Aim of the task: Starting with the line containing "#### Initializer <a" and going on through the line containing "<code>cdktf.TerraformResourceLifecycle</code> | *No", return the lines of the data below exactly, and only those.

#### Information

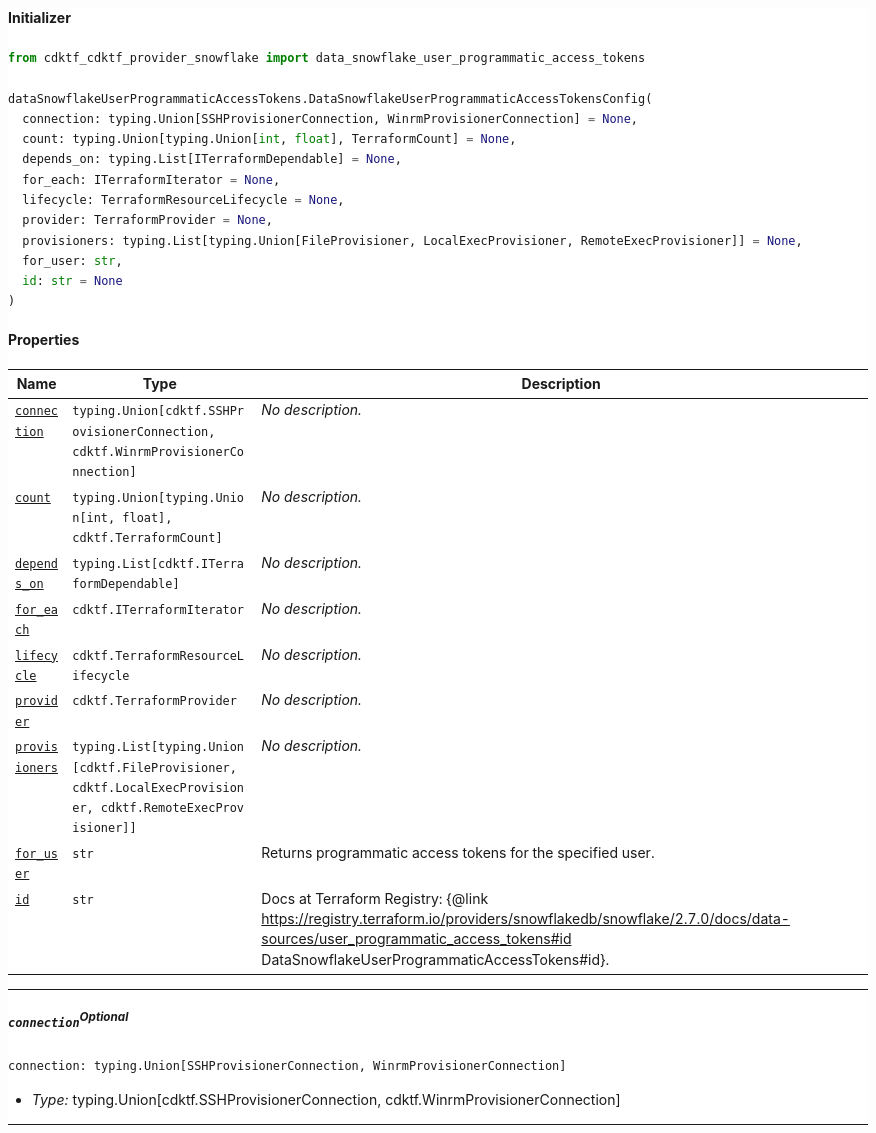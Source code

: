 #### Initializer <a name="Initializer" id="@cdktf/provider-snowflake.dataSnowflakeUserProgrammaticAccessTokens.DataSnowflakeUserProgrammaticAccessTokensConfig.Initializer"></a>

```python
from cdktf_cdktf_provider_snowflake import data_snowflake_user_programmatic_access_tokens

dataSnowflakeUserProgrammaticAccessTokens.DataSnowflakeUserProgrammaticAccessTokensConfig(
  connection: typing.Union[SSHProvisionerConnection, WinrmProvisionerConnection] = None,
  count: typing.Union[typing.Union[int, float], TerraformCount] = None,
  depends_on: typing.List[ITerraformDependable] = None,
  for_each: ITerraformIterator = None,
  lifecycle: TerraformResourceLifecycle = None,
  provider: TerraformProvider = None,
  provisioners: typing.List[typing.Union[FileProvisioner, LocalExecProvisioner, RemoteExecProvisioner]] = None,
  for_user: str,
  id: str = None
)
```

#### Properties <a name="Properties" id="Properties"></a>

| **Name** | **Type** | **Description** |
| --- | --- | --- |
| <code><a href="#@cdktf/provider-snowflake.dataSnowflakeUserProgrammaticAccessTokens.DataSnowflakeUserProgrammaticAccessTokensConfig.property.connection">connection</a></code> | <code>typing.Union[cdktf.SSHProvisionerConnection, cdktf.WinrmProvisionerConnection]</code> | *No description.* |
| <code><a href="#@cdktf/provider-snowflake.dataSnowflakeUserProgrammaticAccessTokens.DataSnowflakeUserProgrammaticAccessTokensConfig.property.count">count</a></code> | <code>typing.Union[typing.Union[int, float], cdktf.TerraformCount]</code> | *No description.* |
| <code><a href="#@cdktf/provider-snowflake.dataSnowflakeUserProgrammaticAccessTokens.DataSnowflakeUserProgrammaticAccessTokensConfig.property.dependsOn">depends_on</a></code> | <code>typing.List[cdktf.ITerraformDependable]</code> | *No description.* |
| <code><a href="#@cdktf/provider-snowflake.dataSnowflakeUserProgrammaticAccessTokens.DataSnowflakeUserProgrammaticAccessTokensConfig.property.forEach">for_each</a></code> | <code>cdktf.ITerraformIterator</code> | *No description.* |
| <code><a href="#@cdktf/provider-snowflake.dataSnowflakeUserProgrammaticAccessTokens.DataSnowflakeUserProgrammaticAccessTokensConfig.property.lifecycle">lifecycle</a></code> | <code>cdktf.TerraformResourceLifecycle</code> | *No description.* |
| <code><a href="#@cdktf/provider-snowflake.dataSnowflakeUserProgrammaticAccessTokens.DataSnowflakeUserProgrammaticAccessTokensConfig.property.provider">provider</a></code> | <code>cdktf.TerraformProvider</code> | *No description.* |
| <code><a href="#@cdktf/provider-snowflake.dataSnowflakeUserProgrammaticAccessTokens.DataSnowflakeUserProgrammaticAccessTokensConfig.property.provisioners">provisioners</a></code> | <code>typing.List[typing.Union[cdktf.FileProvisioner, cdktf.LocalExecProvisioner, cdktf.RemoteExecProvisioner]]</code> | *No description.* |
| <code><a href="#@cdktf/provider-snowflake.dataSnowflakeUserProgrammaticAccessTokens.DataSnowflakeUserProgrammaticAccessTokensConfig.property.forUser">for_user</a></code> | <code>str</code> | Returns programmatic access tokens for the specified user. |
| <code><a href="#@cdktf/provider-snowflake.dataSnowflakeUserProgrammaticAccessTokens.DataSnowflakeUserProgrammaticAccessTokensConfig.property.id">id</a></code> | <code>str</code> | Docs at Terraform Registry: {@link https://registry.terraform.io/providers/snowflakedb/snowflake/2.7.0/docs/data-sources/user_programmatic_access_tokens#id DataSnowflakeUserProgrammaticAccessTokens#id}. |

---

##### `connection`<sup>Optional</sup> <a name="connection" id="@cdktf/provider-snowflake.dataSnowflakeUserProgrammaticAccessTokens.DataSnowflakeUserProgrammaticAccessTokensConfig.property.connection"></a>

```python
connection: typing.Union[SSHProvisionerConnection, WinrmProvisionerConnection]
```

- *Type:* typing.Union[cdktf.SSHProvisionerConnection, cdktf.WinrmProvisionerConnection]

---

########

Response to this task:
: #### Initializer <a name="Initializer" id="@cdktf/provider-snowflake.dataSnowflakeUserProgrammaticAccessTokens.DataSnowflakeUserProgrammaticAccessTokensConfig.Initializer"></a>

```python
from cdktf_cdktf_provider_snowflake import data_snowflake_user_programmatic_access_tokens

dataSnowflakeUserProgrammaticAccessTokens.DataSnowflakeUserProgrammaticAccessTokensConfig(
  connection: typing.Union[SSHProvisionerConnection, WinrmProvisionerConnection] = None,
  count: typing.Union[typing.Union[int, float], TerraformCount] = None,
  depends_on: typing.List[ITerraformDependable] = None,
  for_each: ITerraformIterator = None,
  lifecycle: TerraformResourceLifecycle = None,
  provider: TerraformProvider = None,
  provisioners: typing.List[typing.Union[FileProvisioner, LocalExecProvisioner, RemoteExecProvisioner]] = None,
  for_user: str,
  id: str = None
)
```

#### Properties <a name="Properties" id="Properties"></a>

| **Name** | **Type** | **Description** |
| --- | --- | --- |
| <code><a href="#@cdktf/provider-snowflake.dataSnowflakeUserProgrammaticAccessTokens.DataSnowflakeUserProgrammaticAccessTokensConfig.property.connection">connection</a></code> | <code>typing.Union[cdktf.SSHProvisionerConnection, cdktf.WinrmProvisionerConnection]</code> | *No description.* |
| <code><a href="#@cdktf/provider-snowflake.dataSnowflakeUserProgrammaticAccessTokens.DataSnowflakeUserProgrammaticAccessTokensConfig.property.count">count</a></code> | <code>typing.Union[typing.Union[int, float], cdktf.TerraformCount]</code> | *No description.* |
| <code><a href="#@cdktf/provider-snowflake.dataSnowflakeUserProgrammaticAccessTokens.DataSnowflakeUserProgrammaticAccessTokensConfig.property.dependsOn">depends_on</a></code> | <code>typing.List[cdktf.ITerraformDependable]</code> | *No description.* |
| <code><a href="#@cdktf/provider-snowflake.dataSnowflakeUserProgrammaticAccessTokens.DataSnowflakeUserProgrammaticAccessTokensConfig.property.forEach">for_each</a></code> | <code>cdktf.ITerraformIterator</code> | *No description.* |
| <code><a href="#@cdktf/provider-snowflake.dataSnowflakeUserProgrammaticAccessTokens.DataSnowflakeUserProgrammaticAccessTokensConfig.property.lifecycle">lifecycle</a></code> | <code>cdktf.TerraformResourceLifecycle</code> | *No description.* |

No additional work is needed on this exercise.